-- INFORMATION follows --

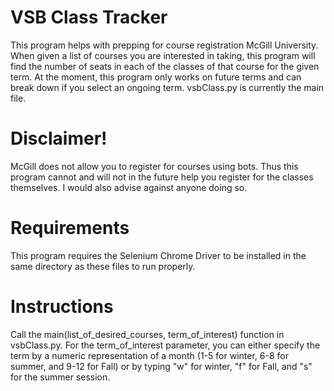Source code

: # VSB Class Tracker
This program helps with prepping for course registration McGill University.
When given a list of courses you are interested in taking, this program will find the number of seats in each of the classes of that course for the given term.
At the moment, this program only works on future terms and can break down if you select an ongoing term.
vsbClass.py is currently the main file.

# Disclaimer!
McGill does not allow you to register for courses using bots. Thus this program cannot and will not in the future help you register for the classes themselves. I would also advise against anyone doing so.


# Requirements
This program requires the Selenium Chrome Driver to be installed in the same directory as these files to run properly.


# Instructions
Call the main(list_of_desired_courses, term_of_interest) function in vsbClass.py.
For the term_of_interest parameter, you can either specify the term by a numeric representation of a month (1-5 for winter, 6-8 for summer, and 9-12 for Fall) or by typing "w" for winter, "f" for Fall, and "s" for the summer session.
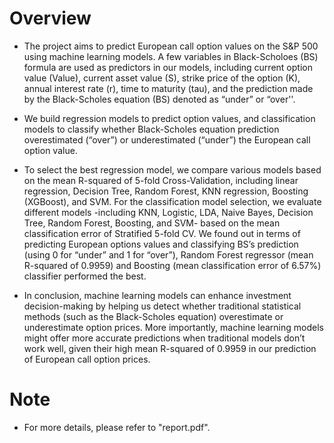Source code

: # Overview

- The project aims to predict European call option values on the S&P 500 using machine learning models. A few variables in Black-Scholoes (BS) formula are used as predictors in our models, including current option value (Value), current asset value (S), strike price of the option (K), annual interest rate (r), time to maturity (tau), and the prediction made by the Black-Scholes equation (BS) denoted as “under” or “over''.

- We build regression models to predict option values, and classification models to classify whether Black-Scholes equation prediction overestimated (“over”) or underestimated (“under”) the European call option value. 

- To select the best regression model, we compare various models based on the mean R-squared of 5-fold Cross-Validation, including linear regression, Decision Tree, Random Forest, KNN regression, Boosting (XGBoost), and SVM. For the classification model selection, we evaluate different models -including KNN, Logistic, LDA, Naive Bayes, Decision Tree, Random Forest, Boosting, and SVM- based on the mean classification error of Stratified 5-fold CV. We found out in terms of predicting European options values and classifying BS’s prediction (using 0 for “under” and 1 for “over”), Random Forest regressor (mean R-squared of 0.9959) and Boosting (mean classification error of 6.57%) classifier performed the best.

- In conclusion, machine learning models can enhance investment decision-making by helping us detect whether traditional statistical methods (such as the Black-Scholes equation) overestimate or underestimate option prices. More importantly, machine learning models might offer more accurate predictions when traditional models don’t work well, given their high mean R-squared of 0.9959 in our prediction of European call option prices.

# Note

- For more details, please refer to "report.pdf".
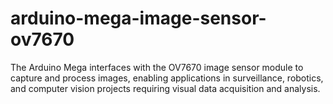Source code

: # arduino-mega-image-sensor-ov7670
The Arduino Mega interfaces with the OV7670 image sensor module to capture and process images, enabling applications in surveillance, robotics, and computer vision projects requiring visual data acquisition and analysis.
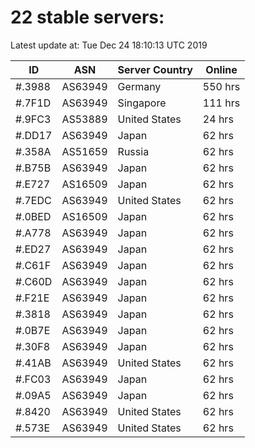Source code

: # 22 stable servers:

Latest update at: Tue Dec 24 18:10:13 UTC 2019

| ID | ASN | Server Country | Online |
| -- | --- | -------------- | ------ |
| #.3988 | AS63949 | Germany | 550 hrs |
| #.7F1D | AS63949 | Singapore | 111 hrs |
| #.9FC3 | AS53889 | United States | 24 hrs |
| #.DD17 | AS63949 | Japan | 62 hrs |
| #.358A | AS51659 | Russia | 62 hrs |
| #.B75B | AS63949 | Japan | 62 hrs |
| #.E727 | AS16509 | Japan | 62 hrs |
| #.7EDC | AS63949 | United States | 62 hrs |
| #.0BED | AS16509 | Japan | 62 hrs |
| #.A778 | AS63949 | Japan | 62 hrs |
| #.ED27 | AS63949 | Japan | 62 hrs |
| #.C61F | AS63949 | Japan | 62 hrs |
| #.C60D | AS63949 | Japan | 62 hrs |
| #.F21E | AS63949 | Japan | 62 hrs |
| #.3818 | AS63949 | Japan | 62 hrs |
| #.0B7E | AS63949 | Japan | 62 hrs |
| #.30F8 | AS63949 | Japan | 62 hrs |
| #.41AB | AS63949 | United States | 62 hrs |
| #.FC03 | AS63949 | Japan | 62 hrs |
| #.09A5 | AS63949 | Japan | 62 hrs |
| #.8420 | AS63949 | United States | 62 hrs |
| #.573E | AS63949 | United States | 62 hrs |

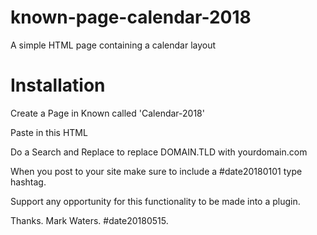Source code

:# known-page-calendar-2018
A simple HTML page containing a calendar layout

Installation
============

Create a Page in Known called 'Calendar-2018'

Paste in this HTML

Do a Search and Replace to replace DOMAIN.TLD with yourdomain.com

When you post to your site make sure to include a #date20180101 type hashtag.

Support any opportunity for this functionality to be made into a plugin.

Thanks.
Mark Waters.
#date20180515.

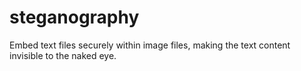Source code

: # steganography
Embed text files securely within image files, making the text content invisible to the naked eye.
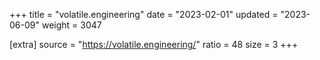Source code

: +++
title = "volatile.engineering"
date = "2023-02-01"
updated = "2023-06-09"
weight = 3047

[extra]
source = "https://volatile.engineering/"
ratio = 48
size = 3
+++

-- INFORMATION concluded --

→ **YOUR ASSIGNMENT**
Given the records above, return exactly the lines starting at the line containing "This program requires" and ending at the line containing "Call the main(list_of_desired_courses, term_of_interest)", including both.

→ **ANSWER TO THIS TASK**
This program requires the Selenium Chrome Driver to be installed in the same directory as these files to run properly.


# Instructions
Call the main(list_of_desired_courses, term_of_interest) function in vsbClass.py.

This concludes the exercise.